And if he doesn't understand that concept should he _really_ be teaching anyone programming?
I'm pretty sure that if you understand both Turing completeness and the practice of actual programming, then you know that in most cases the one has virtually nothing to do with the other. (Which is not meant at all to imply that the author of linked article understands Turing completeness, just that even though he doesn't seem to he could still be excellent at teaching programming.)
Then the question becomes "why is he talking about turing completeness, something that is either irrelevant, or that he knows nothing about?"
I mean it sounds very nice and fancy - but loop semantics and conditional jumps have nearly nothing to do with what he's talking about.
Heck no he shouldn't.
I'm pretty sure this was a tongue-in-cheek way of stating the true criticism.
I'm wondering that here. The whole article feels over-the-top, perhaps it's a well crafted parody, an extreme sense of sarcasm? May be he is a Python 3 lover after all.
Isn't over-the-top Zed Shaw's "thing"?
Ditto.

Then I read more for laughs.

I kind of feel like I could fix py2to3 if I have a sed and awk layer in there.. maybe a fun project.

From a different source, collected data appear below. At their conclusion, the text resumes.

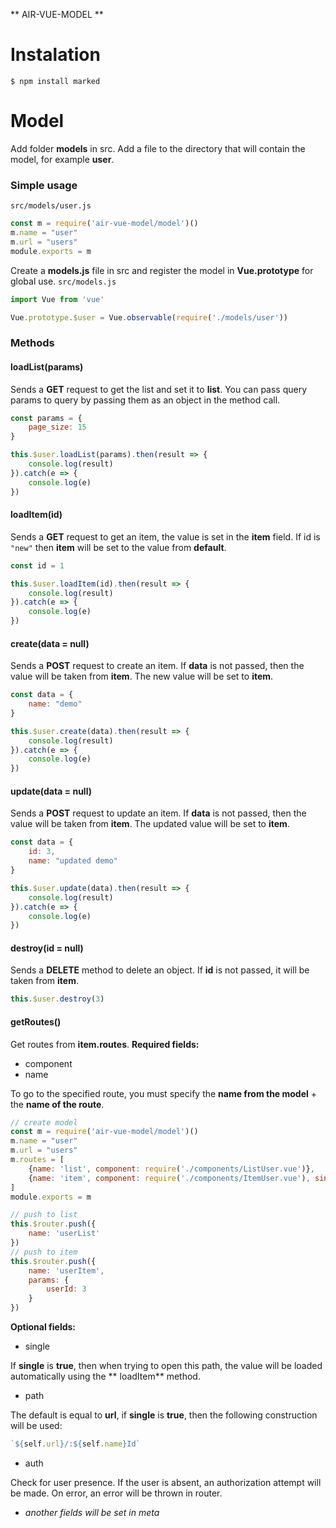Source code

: ** AIR-VUE-MODEL **

# Instalation

`$ npm install marked`

# Model

Add folder **models** in src. Add a file to the directory that will contain the model, for example **user**.

### Simple usage

`src/models/user.js`

```javascript
const m = require('air-vue-model/model')()
m.name = "user"
m.url = "users"
module.exports = m
```

Create a **models.js** file in src and register the model in **Vue.prototype** for global use.
`src/models.js`

```javascript
import Vue from 'vue'

Vue.prototype.$user = Vue.observable(require('./models/user'))
```

### Methods

#### loadList(params)

Sends a **GET** request to get the list and set it to **list**. You can pass query params to query by passing them as an
object in the method call.

```javascript
const params = {
    page_size: 15
}

this.$user.loadList(params).then(result => {
    console.log(result)
}).catch(e => {
    console.log(e)
})
```

#### loadItem(id)

Sends a **GET** request to get an item, the value is set in the **item** field. If id is `"new"` then **item** will be
set to the value from **default**.

```javascript
const id = 1

this.$user.loadItem(id).then(result => {
    console.log(result)
}).catch(e => {
    console.log(e)
})
```

#### create(data = null)

Sends a **POST** request to create an item. If **data** is not passed, then the value will be taken from **item**. The
new value will be set to **item**.

```javascript
const data = {
    name: "demo"
}

this.$user.create(data).then(result => {
    console.log(result)
}).catch(e => {
    console.log(e)
})
```

#### update(data = null)

Sends a **POST** request to update an item. If **data** is not passed, then the value will be taken from **item**. The
updated value will be set to **item**.

```javascript
const data = {
    id: 3,
    name: "updated demo"
}

this.$user.update(data).then(result => {
    console.log(result)
}).catch(e => {
    console.log(e)
})
```

#### destroy(id = null)

Sends a **DELETE** method to delete an object. If **id** is not passed, it will be taken from **item**.

```javascript
this.$user.destroy(3)
```

#### getRoutes()

Get routes from **item.routes**.
**Required fields:**

- component
- name

To go to the specified route, you must specify the **name from the model** + the **name of the route**.

```javascript
// create model
const m = require('air-vue-model/model')()
m.name = "user"
m.url = "users"
m.routes = [
    {name: 'list', component: require('./components/ListUser.vue')},
    {name: 'item', component: require('./components/ItemUser.vue'), single: true}
]
module.exports = m

// push to list
this.$router.push({
    name: 'userList'
})
// push to item
this.$router.push({
    name: 'userItem',
    params: {
        userId: 3
    }
})
```

**Optional fields:**

- single

If **single** is **true**, then when trying to open this path, the value will be loaded automatically using the **
loadItem** method.

- path

The default is equal to **url**, if **single** is **true**, then the following construction will be used:

```javascript
`${self.url}/:${self.name}Id`
```

- auth

Check for user presence. If the user is absent, an authorization attempt will be made. On error, an error will be thrown
in router.

- *another fields will be set in meta*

In my experience a lot of the problems with automatically converting existing Python 2 code to Python 3 code is that the Python 2 code usually makes fundamentally broken assumptions when it comes to unicode and bytes.
This is what the author doesn't get- the fact that Python 2 makes no distinction between bytes-like objects and string-like objects is a bug, not a feature. He finds his code so awful to migrate because he has built it on a contrary assumption.
I was working on a side project and ended up upgrading because I could figure out how Python was encoding my data. I got so frustrated with the semantics I found it easier to jusy upgrade.
lol, winning.
Definitely disagree. I am a literal genius, wrote compilers, learned a dozen programming languages for fun, but prefer to do hard things. Yes p2 handling of coding is broken, but p3 is much worse. Making a theoretical argument about a pragmatic problem is a category mistake. And it's not even the core of Zed's expressed concern, which is the arrogant and abusive manipulation of the user community in service of the interests of self-obsessed project.
such smart. impressed. "p2" "p3". knows unique terminology. literal genius. so smart. A dozen programming languages just for fun? You definitely know what you're talking about and have very worthwhile contributions. People should listen to you.

I like what you said about self-obsessed project. It's clear that you have a very well reasoned position, not just opinion. What you say makes irrefutable sense.